Cherry finds a loophole in the American military system and exploits it. It depicts how the military use up their soldiers and thrust them back into the society, not as a whole but merely as a shadow of their former selves. How they expect them to fit into civilian life without sufficient provision like adequate healthcare is beyond me. Cherry came back home a war hero but the healthcare system failed him. Cherry met with a doctor on his return home from war to help with his disorder- a doctor named Dr.Whomever. The only thing Dr. Whomever could give him was Oxytocin, no psychological evaluation- a way of saying just take the drug to keep your demons at bay. Whether the patient might get addicted to it wasn’t his problem.

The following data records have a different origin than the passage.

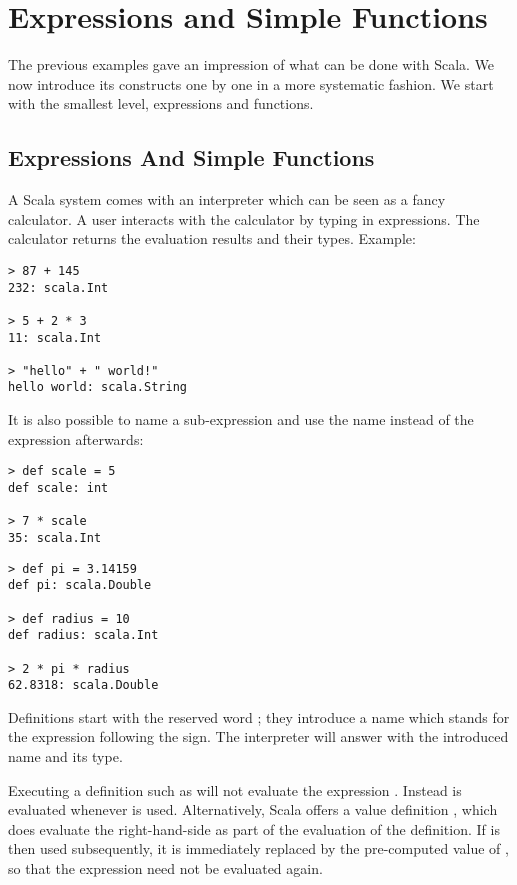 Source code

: \chapter{\label{chap:simple-funs}Expressions and Simple Functions}

The previous examples gave an impression of what can be done with
Scala.  We now introduce its constructs one by one in a more
systematic fashion. We start with the smallest level, expressions and
functions.

\section{Expressions And Simple Functions}

A Scala system comes with an interpreter which can be seen as a fancy
calculator. A user interacts with the calculator by typing in
expressions. The calculator returns the evaluation results and their
types. Example:

\begin{lstlisting}
> 87 + 145
232: scala.Int

> 5 + 2 * 3
11: scala.Int

> "hello" + " world!"
hello world: scala.String
\end{lstlisting}
It is also possible to name a sub-expression and use the name instead
of the expression afterwards:
\begin{lstlisting}
> def scale = 5
def scale: int

> 7 * scale
35: scala.Int
\end{lstlisting}
\begin{lstlisting}
> def pi = 3.14159
def pi: scala.Double

> def radius = 10
def radius: scala.Int

> 2 * pi * radius
62.8318: scala.Double
\end{lstlisting}
Definitions start with the reserved word ; they introduce a
name which stands for the expression following the \code{=} sign.  The
interpreter will answer with the introduced name and its type.

Executing a definition such as  will not evaluate the
expression .  Instead  is evaluated whenever 
is used. Alternatively, Scala offers a value definition 
, which does evaluate the right-hand-side  as part of the
evaluation of the definition. If  is then used subsequently,
it is immediately replaced by the pre-computed value of
, so that the expression need not be evaluated again.
 
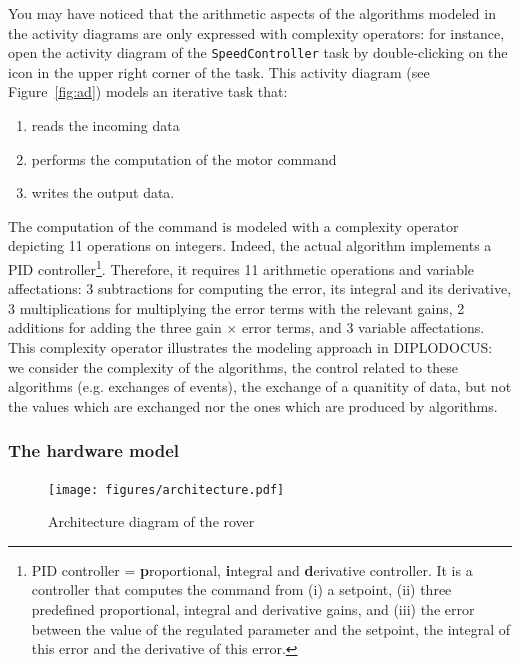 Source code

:\documentclass{article}
\begin{document}
You may have noticed that the arithmetic aspects of the algorithms modeled in the activity diagrams are only expressed with complexity operators: for instance, open the activity diagram of the \texttt{SpeedController} task by double-clicking on the icon in the upper right corner of the task. This activity diagram (see Figure~\ref{fig:ad}) models an iterative task that:
\begin{enumerate}
	\item reads the incoming data
	\item performs the computation of the motor command
	\item writes the output data.
\end{enumerate}
The computation of the command is modeled with a complexity operator depicting 11 operations on integers. Indeed, the actual algorithm implements a PID controller\footnote{PID controller = \textbf{p}roportional, \textbf{i}ntegral and \textbf{d}erivative controller. It is a controller that computes the command from (i) a setpoint, (ii) three predefined proportional, integral and derivative gains, and (iii) the error between the value of the regulated parameter and the setpoint, the integral of this error and the derivative of this error.}. Therefore, it requires 11 arithmetic operations and variable affectations: 3 subtractions for computing the error, its integral and its derivative, 3 multiplications for multiplying the error terms with the relevant gains, 2 additions for adding the three gain $\times$ error terms, and 3 variable affectations. This complexity operator illustrates the modeling approach in DIPLODOCUS: we consider the complexity of the algorithms, the control related to these algorithms (e.g. exchanges of events), the exchange of a quanitity of data, but not the values which are exchanged nor the ones which are produced by algorithms.

\subsubsection{The hardware model}

\begin{figure}
	\hspace*{-1cm}
	\centering
	\texttt{[image: figures/architecture.pdf]}
	\caption{Architecture diagram of the rover}
	\label{fig:roverarchitecture}
\end{figure}
\end{document}
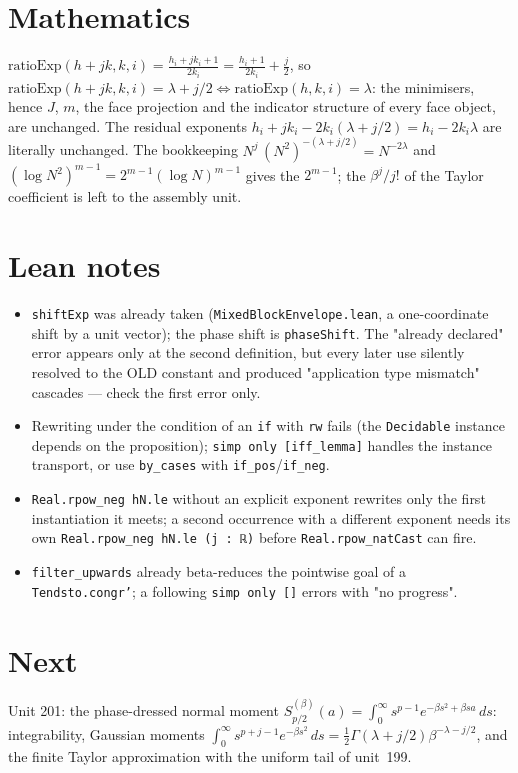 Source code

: \documentclass[11pt]{article}
\begin{document}
\section{Mathematics}
$\mathrm{ratioExp}(h+jk,k,i)=\frac{h_i+jk_i+1}{2k_i}=\frac{h_i+1}{2k_i}+\frac j2$, so
$\mathrm{ratioExp}(h+jk,k,i)=\lambda+j/2\iff\mathrm{ratioExp}(h,k,i)=\lambda$: the minimisers, hence
$J$, $m$, the face projection and the indicator structure of every face object, are unchanged. The
residual exponents $h_i+jk_i-2k_i(\lambda+j/2)=h_i-2k_i\lambda$ are literally unchanged. The
bookkeeping $N^j\,(N^2)^{-(\lambda+j/2)}=N^{-2\lambda}$ and $(\log N^2)^{m-1}=2^{m-1}(\log N)^{m-1}$
gives the $2^{m-1}$; the $\beta^j/j!$ of the Taylor coefficient is left to the assembly unit.

\section{Lean notes}
\begin{itemize}
\item \texttt{shiftExp} was already taken (\texttt{MixedBlockEnvelope.lean}, a one-coordinate shift
  by a unit vector); the phase shift is \texttt{phaseShift}. The "already declared" error appears
  only at the second definition, but every later use silently resolved to the OLD constant and
  produced "application type mismatch" cascades --- check the first error only.
\item Rewriting under the condition of an \texttt{if} with \texttt{rw} fails (the
  \texttt{Decidable} instance depends on the proposition); \texttt{simp only [iff\_lemma]} handles
  the instance transport, or use \texttt{by\_cases} with \texttt{if\_pos}/\texttt{if\_neg}.
\item \texttt{Real.rpow\_neg hN.le} without an explicit exponent rewrites only the first
  instantiation it meets; a second occurrence with a different exponent needs its own
  \texttt{Real.rpow\_neg hN.le (j : ℝ)} before \texttt{Real.rpow\_natCast} can fire.
\item \texttt{filter\_upwards} already beta-reduces the pointwise goal of a
  \texttt{Tendsto.congr'}; a following \texttt{simp only []} errors with "no progress".
\end{itemize}

\section{Next}
Unit 201: the phase-dressed normal moment $S^{(\beta)}_{p/2}(a)=\int_0^\infty s^{p-1}e^{-\beta s^2+\beta sa}\,ds$:
integrability, Gaussian moments $\int_0^\infty s^{p+j-1}e^{-\beta s^2}\,ds=\tfrac12\Gamma(\lambda+j/2)\beta^{-\lambda-j/2}$,
and the finite Taylor approximation with the uniform tail of unit~199.
\end{document}
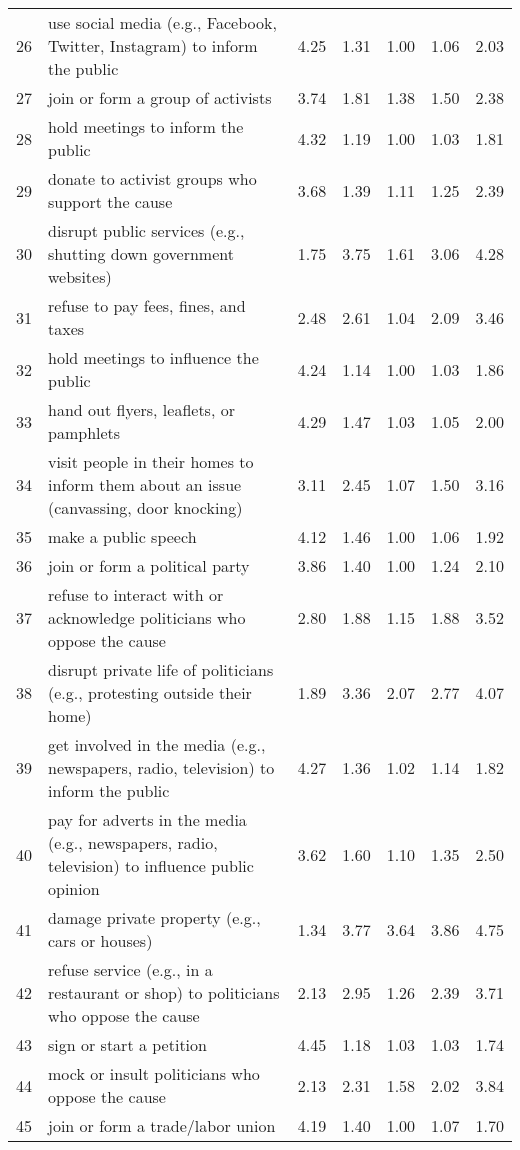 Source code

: \documentclass[12pt, letterpaper]{article}
\begin{document}
\begin{xltabular}{\linewidth}{rXrrrrr}
26 & use social media (e.g., Facebook, Twitter, Instagram) to inform the public & 4.25 & 1.31 & 1.00 & 1.06 & 2.03\\
27 & join or form a group of activists & 3.74 & 1.81 & 1.38 & 1.50 & 2.38\\
28 & hold meetings to inform the public & 4.32 & 1.19 & 1.00 & 1.03 & 1.81\\
29 & donate to activist groups who support the cause & 3.68 & 1.39 & 1.11 & 1.25 & 2.39\\
30 & disrupt public services (e.g., shutting down government websites) & 1.75 & 3.75 & 1.61 & 3.06 & 4.28\\

31 & refuse to pay fees, fines, and taxes & 2.48 & 2.61 & 1.04 & 2.09 & 3.46\\
32 & hold meetings to influence the public & 4.24 & 1.14 & 1.00 & 1.03 & 1.86\\
33 & hand out flyers, leaflets, or pamphlets & 4.29 & 1.47 & 1.03 & 1.05 & 2.00\\
34 & visit people in their homes to inform them about an issue (canvassing, door knocking) & 3.11 & 2.45 & 1.07 & 1.50 & 3.16\\
35 & make a public speech & 4.12 & 1.46 & 1.00 & 1.06 & 1.92\\

36 & join or form a political party & 3.86 & 1.40 & 1.00 & 1.24 & 2.10\\
37 & refuse to interact with or acknowledge politicians who oppose the cause & 2.80 & 1.88 & 1.15 & 1.88 & 3.52\\
38 & disrupt private life of politicians (e.g., protesting outside their home) & 1.89 & 3.36 & 2.07 & 2.77 & 4.07\\
39 & get involved in the media (e.g., newspapers, radio, television) to inform the public & 4.27 & 1.36 & 1.02 & 1.14 & 1.82\\
40 & pay for adverts in the media (e.g., newspapers, radio, television) to influence public opinion & 3.62 & 1.60 & 1.10 & 1.35 & 2.50\\

41 & damage private property (e.g., cars or houses) & 1.34 & 3.77 & 3.64 & 3.86 & 4.75\\
42 & refuse service (e.g., in a restaurant or shop) to politicians who oppose the cause & 2.13 & 2.95 & 1.26 & 2.39 & 3.71\\
43 & sign or start a petition & 4.45 & 1.18 & 1.03 & 1.03 & 1.74\\
44 & mock or insult politicians who oppose the cause & 2.13 & 2.31 & 1.58 & 2.02 & 3.84\\
45 & join or form a trade/labor union & 4.19 & 1.40 & 1.00 & 1.07 & 1.70\\


\end{xltabular}
\end{document}
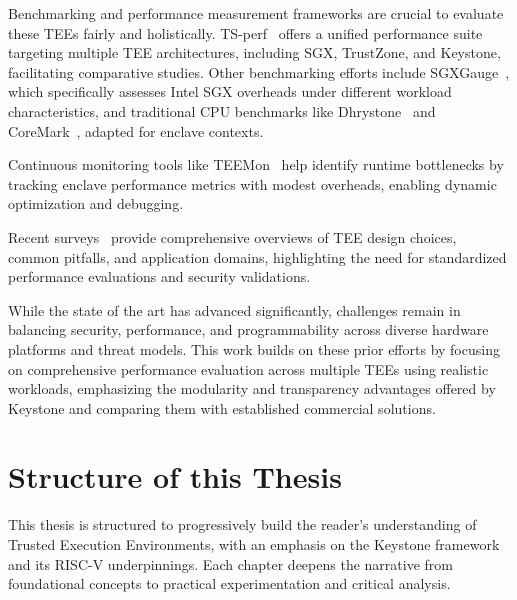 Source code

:Benchmarking and performance measurement frameworks are crucial to evaluate these TEEs fairly and holistically. TS-perf~\cite{suzaki2021tsperf} offers a unified performance suite targeting multiple TEE architectures, including SGX, TrustZone, and Keystone, facilitating comparative studies. Other benchmarking efforts include SGXGauge~\cite{kumar2022sgxgauge}, which specifically assesses Intel SGX overheads under different workload characteristics, and traditional CPU benchmarks like Dhrystone~\cite{weiss2002dhrystone, york2002benchmarking} and CoreMark~\cite{gal2012exploring}, adapted for enclave contexts.

Continuous monitoring tools like TEEMon~\cite{krahn2020teemon} help identify runtime bottlenecks by tracking enclave performance metrics with modest overheads, enabling dynamic optimization and debugging.

Recent surveys~\cite{Survey2023, turn0search5} provide comprehensive overviews of TEE design choices, common pitfalls, and application domains, highlighting the need for standardized performance evaluations and security validations.

While the state of the art has advanced significantly, challenges remain in balancing security, performance, and programmability across diverse hardware platforms and threat models. This work builds on these prior efforts by focusing on comprehensive performance evaluation across multiple TEEs using realistic workloads, emphasizing the modularity and transparency advantages offered by Keystone and comparing them with established commercial solutions.

\section{Structure of this Thesis}

This thesis is structured to progressively build the reader’s understanding of Trusted Execution Environments, with an emphasis on the Keystone framework and its RISC-V underpinnings. Each chapter deepens the narrative from foundational concepts to practical experimentation and critical analysis.


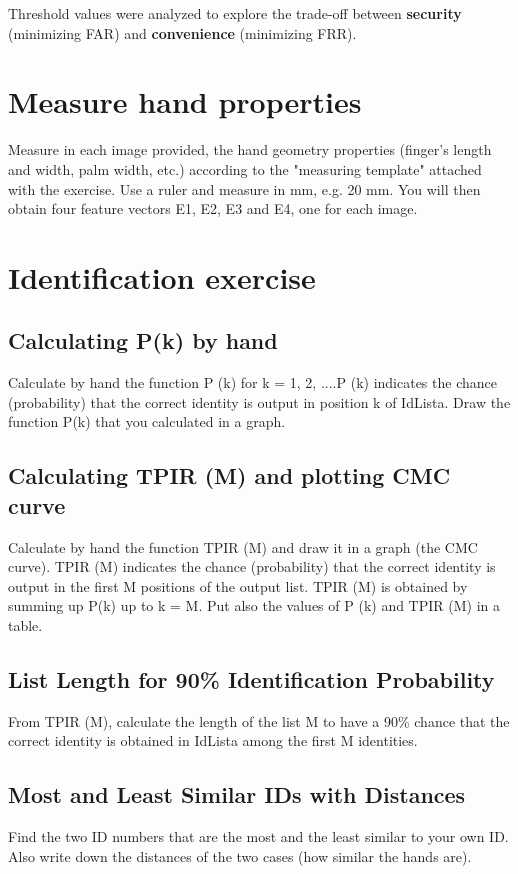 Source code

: \documentclass[a4paper,12pt]{article}
\begin{document}
\vspace{0.3em}
\noindent
Threshold values were analyzed to explore the trade-off between \textbf{security} (minimizing FAR) and \textbf{convenience} (minimizing FRR).

\newpage
\section{Measure hand properties}
Measure in each image provided, the hand geometry properties (finger’s length and width, palm width, etc.) according to the "measuring template" attached with the exercise. Use a ruler and measure in mm, e.g. 20 mm. You will then obtain four feature vectors E1, E2, E3 and E4, one for each image.


\section{Identification exercise}

\subsection{Calculating P(k) by hand}
Calculate by hand the function P (k) for k = 1, 2, ....P (k) indicates the chance (probability) that the correct identity is output in position k of IdLista. Draw the function P(k) that you calculated in a graph.

\subsection{Calculating TPIR (M) and plotting CMC curve}
Calculate by hand the function TPIR (M) and draw it in a graph (the CMC curve). 
TPIR (M) indicates the chance (probability) that the correct identity is output in the first M positions of the output list.  TPIR (M) is obtained by summing up P(k) up to k = M.
Put also the values of P (k) and TPIR (M) in a table.


\subsection{List Length for 90\% Identification Probability}
From TPIR (M), calculate the length of the list M to have a 90\% chance that the correct identity is obtained in IdLista among the first M identities.

\subsection{Most and Least Similar IDs with Distances}
Find the two ID numbers that are the most and the least similar to your own ID. Also write down the distances of the two cases (how similar the hands are).
\end{document}
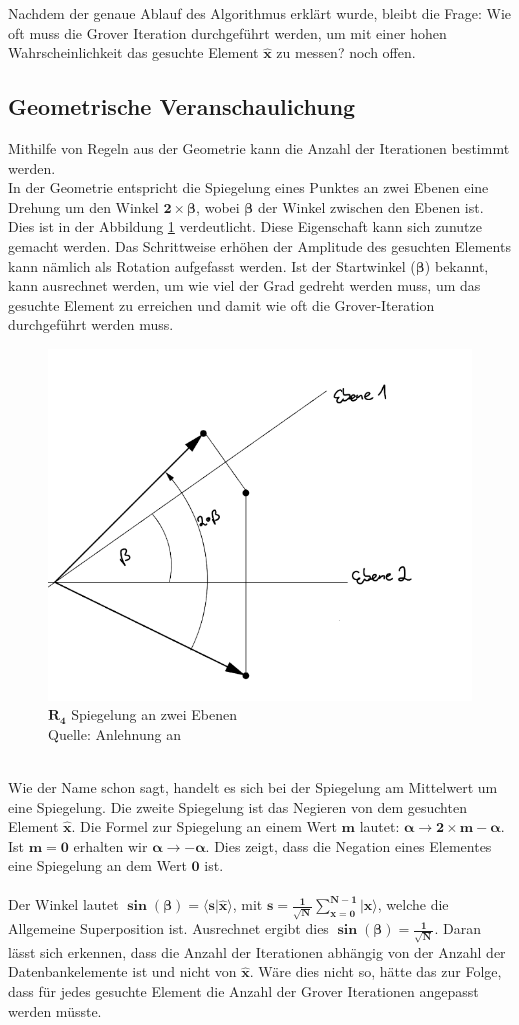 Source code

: Nachdem der genaue Ablauf des Algorithmus erklärt wurde, bleibt die Frage: Wie oft muss die Grover Iteration durchgeführt werden, um mit einer hohen Wahrscheinlichkeit das gesuchte Element $\mathbf{\hat{x}}$ zu messen? noch offen.

\subsection{Geometrische Veranschaulichung}
Mithilfe von Regeln aus der Geometrie kann die Anzahl der Iterationen bestimmt werden.
\\
In der Geometrie entspricht die Spiegelung eines Punktes an zwei Ebenen eine Drehung um den Winkel $\mathbf{2 \times \beta}$, wobei $\mathbf{\beta}$ der Winkel zwischen den Ebenen ist. Dies ist in der Abbildung \ref{fig:zweiEbenen} verdeutlicht. Diese Eigenschaft kann sich zunutze gemacht werden. Das Schrittweise erhöhen der Amplitude des gesuchten Elements kann nämlich als Rotation aufgefasst werden. Ist der Startwinkel ($\mathbf{\beta}$) bekannt, kann ausrechnet werden, um wie viel der Grad gedreht werden muss, um das gesuchte Element zu erreichen und damit wie oft die Grover-Iteration durchgeführt werden muss.
\begin{figure}[hbtp]
	\centering
	\includegraphics[width=.6\textwidth]{figures/zweiEbenen.png}
	\caption{$\mathbf{R_4}$ Spiegelung an zwei Ebenen \\ Quelle: Anlehnung an \cite[S. 149]{Ho17}}
	\label{fig:zweiEbenen}
\end{figure} 
\noindent
\\
Wie der Name schon sagt, handelt es sich bei der Spiegelung am Mittelwert um eine Spiegelung. Die zweite Spiegelung ist das Negieren von dem gesuchten Element $\mathbf{\hat{x}}$. Die Formel zur Spiegelung an einem Wert $\mathbf{m}$ lautet: $\mathbf{\alpha \rightarrow 2 \times m - \alpha}$. Ist $\mathbf{m=0}$ erhalten wir $\mathbf{\alpha \rightarrow - \alpha}$. Dies zeigt, dass die Negation eines Elementes eine Spiegelung an dem Wert $\mathbf{0}$ ist.
\\ 
\\
Der Winkel lautet $\mathbf{\sin(\beta) = \langle s | \hat{x} \rangle}$, mit $\mathbf{s = \frac{1}{\sqrt{N}}\sum\limits_{x=0}^{N-1}|x\rangle}$, welche die Allgemeine Superposition ist. Ausrechnet ergibt dies $\mathbf{\sin(\beta) = \frac{1}{\sqrt N}}$. Daran lässt sich erkennen, dass die Anzahl der Iterationen abhängig von der Anzahl der Datenbankelemente ist und nicht von $\mathbf{\hat{x}}$. Wäre dies nicht so, hätte das zur Folge, dass für jedes gesuchte Element die Anzahl der Grover Iterationen angepasst werden müsste.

The name of the doctor is used to portray the failed American healthcare system and how the military gives little or no care at all to the post-war life of their veterans. Even Cherry regrets his decision to join the army and informs viewers “do not ever join the fucking army”.
The Russo brothers toss an eponymous character to the viewers in Cherry to convey the movie’s plot of a young man’s combat between addiction and redemption. Cherry is a captivating story of the loss of a youth as his life spirals out of control right before his eyes and into a pit of addiction. He doesn’t go down alone into this hole of hopelessness– he draws innocent Emily in and they both share the mental pain and devastating transformation. The story is riveting enough to instigate viewers to pick up the book – I wouldn’t though cos I am not the reading type?.
Cherry boasts impressive visuals and cinematography to depict a familiar storyline and angle to the life of war, crime and addiction. The movie encourages viewers to show sympathy for drug addicts and those with PTSD. The youthful exuberance of Holland and Bravo makes the movie more compelling and powerful to watch. Cherry is like four different movies embedded in one; a war film, a crime drama, a heist movie and a teen movie. It is an overall average movie, which will merely fascinate viewers who want to see Holland in a more mature performance and need to be convinced that he can shine in a role other than the one in which he crawls walls while exhibiting mad reflexes, and also for those who are interested in the life changing story of Nico Walker.
- The drill sergeants in Cherry remind me of Hacksaw Ridge. I would really like to experience the way they cuss and shout but Cherry already warned us never to join the fucking army ?♀️.
- I can never unsee the scene where Holland’s butthole is shown during the medical army examination and Cherry’s humorous voiceover that “there was a man whose job it was to check everyone’s asshole”. I guess the Russo brothers did deliver in surprising fans with a new filmmaking narrative rather than their usual superhero movies.
Cherry is currently streaming on AppleTV+.